Single by Anne Murray

from the album Straight, Clean and Simple
- A-side: "Put Your Hand in the Hand"
- Released: April 1971
- Recorded: 1970
- Genre: Country
- Length: 3:15
- Label: Capitol Records 3082
- Songwriter(s): Shirley Eikhard
- Producer(s): Brian Ahern

Anne Murray singles chronology
| "A Stranger in My Place" (1971) | "It Takes Time" (1971) | "Talk It Over in the Morning" (1971) |

= It Takes Time (Anne Murray song) =

"It Takes Time" is a song written by Shirley Eikhard and originally performed by Anne Murray. Eikhard was 15 years old at the time of Murray's recording; it was her first professionally recorded composition.

Murray's version of the song reached No. 1 on the Canadian Adult Contemporary chart, #6 on the Canadian Country chart, and #26 on the Canadian Pop chart in 1971. The song also appeared on her 1971 album, Straight, Clean and Simple. The song was produced by Brian Ahern.
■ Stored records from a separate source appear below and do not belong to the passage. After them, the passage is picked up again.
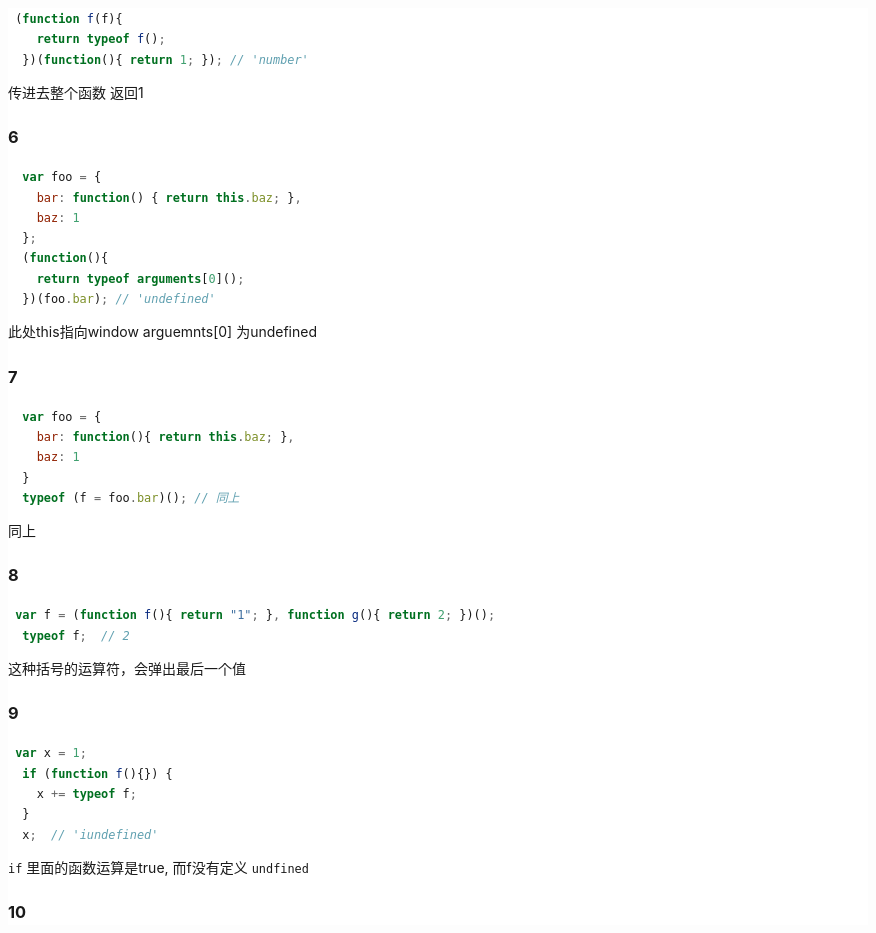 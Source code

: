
 ```js
 (function f(f){
    return typeof f();
  })(function(){ return 1; }); // 'number'
```

传进去整个函数 返回1

### 6

```js
  var foo = {
    bar: function() { return this.baz; },
    baz: 1
  };
  (function(){
    return typeof arguments[0]();
  })(foo.bar); // 'undefined'
```
此处this指向window arguemnts[0] 为undefined

### 7
 
 ```js
   var foo = {
     bar: function(){ return this.baz; },
     baz: 1
   }
   typeof (f = foo.bar)(); // 同上
 ```
 
 同上
 
 ### 8
 
 ```js
  var f = (function f(){ return "1"; }, function g(){ return 2; })();
   typeof f;  // 2
 ```
这种括号的运算符，会弹出最后一个值

### 9 

```js
 var x = 1;
  if (function f(){}) {
    x += typeof f;
  }
  x;  // 'iundefined'
```

`if` 里面的函数运算是true, 而f没有定义 `undfined` 

### 10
At the age of 16, Eikhard released her version of the song. Issued as a single, the track reached No. 7 on the Canadian Adult Contemporary chart and #33 on the Canadian Country chart. It was released on her 1972 album, Shirley Eikhard.

==Chart performance==
===Anne Murray===

| Chart (1971) | Peak position |
|---|---|
| Canadian RPM Country Tracks | 6 |
| Canadian RPM Top Singles | 26 |
| Canadian RPM Adult Contemporary | 1 |

===Shirley Eikhard===

| Chart (1971) | Peak position |
|---|---|
| Canadian RPM Country Tracks | 33 |
| Canadian RPM Adult Contemporary | 7 |

==Other cover versions==
- Later in 1971, Kim Carnes recorded a version of the song. It appeared on her debut album, Rest on Me, produced by Jimmy Bowen.